:: Provided material
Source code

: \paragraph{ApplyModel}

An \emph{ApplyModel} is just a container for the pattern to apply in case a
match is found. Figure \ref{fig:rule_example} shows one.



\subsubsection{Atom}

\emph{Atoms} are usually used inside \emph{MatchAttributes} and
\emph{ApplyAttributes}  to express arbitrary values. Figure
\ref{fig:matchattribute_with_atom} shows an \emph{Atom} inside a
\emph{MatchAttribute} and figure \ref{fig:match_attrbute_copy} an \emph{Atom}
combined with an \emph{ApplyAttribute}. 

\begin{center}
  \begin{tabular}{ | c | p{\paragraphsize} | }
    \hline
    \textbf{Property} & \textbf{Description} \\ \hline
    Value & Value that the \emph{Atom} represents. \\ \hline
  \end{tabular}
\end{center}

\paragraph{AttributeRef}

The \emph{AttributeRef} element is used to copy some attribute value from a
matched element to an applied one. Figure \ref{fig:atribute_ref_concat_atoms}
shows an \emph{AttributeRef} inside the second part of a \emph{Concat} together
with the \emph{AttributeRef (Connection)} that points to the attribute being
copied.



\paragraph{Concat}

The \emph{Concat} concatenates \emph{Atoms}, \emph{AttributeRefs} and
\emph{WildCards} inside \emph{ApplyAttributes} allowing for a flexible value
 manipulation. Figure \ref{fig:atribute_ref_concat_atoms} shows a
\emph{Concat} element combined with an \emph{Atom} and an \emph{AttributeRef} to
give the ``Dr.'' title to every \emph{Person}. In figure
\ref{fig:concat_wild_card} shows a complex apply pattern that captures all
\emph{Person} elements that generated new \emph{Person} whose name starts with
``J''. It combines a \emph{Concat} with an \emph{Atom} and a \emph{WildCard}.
::::
Instructions for the task.
When a line in the data contains the string "shows", copy that line.

Exercise answer.
match is found. Figure \ref{fig:rule_example} shows one.
\ref{fig:matchattribute_with_atom} shows an \emph{Atom} inside a
shows an \emph{AttributeRef} inside the second part of a \emph{Concat} together
 manipulation. Figure \ref{fig:atribute_ref_concat_atoms} shows a
\ref{fig:concat_wild_card} shows a complex apply pattern that captures all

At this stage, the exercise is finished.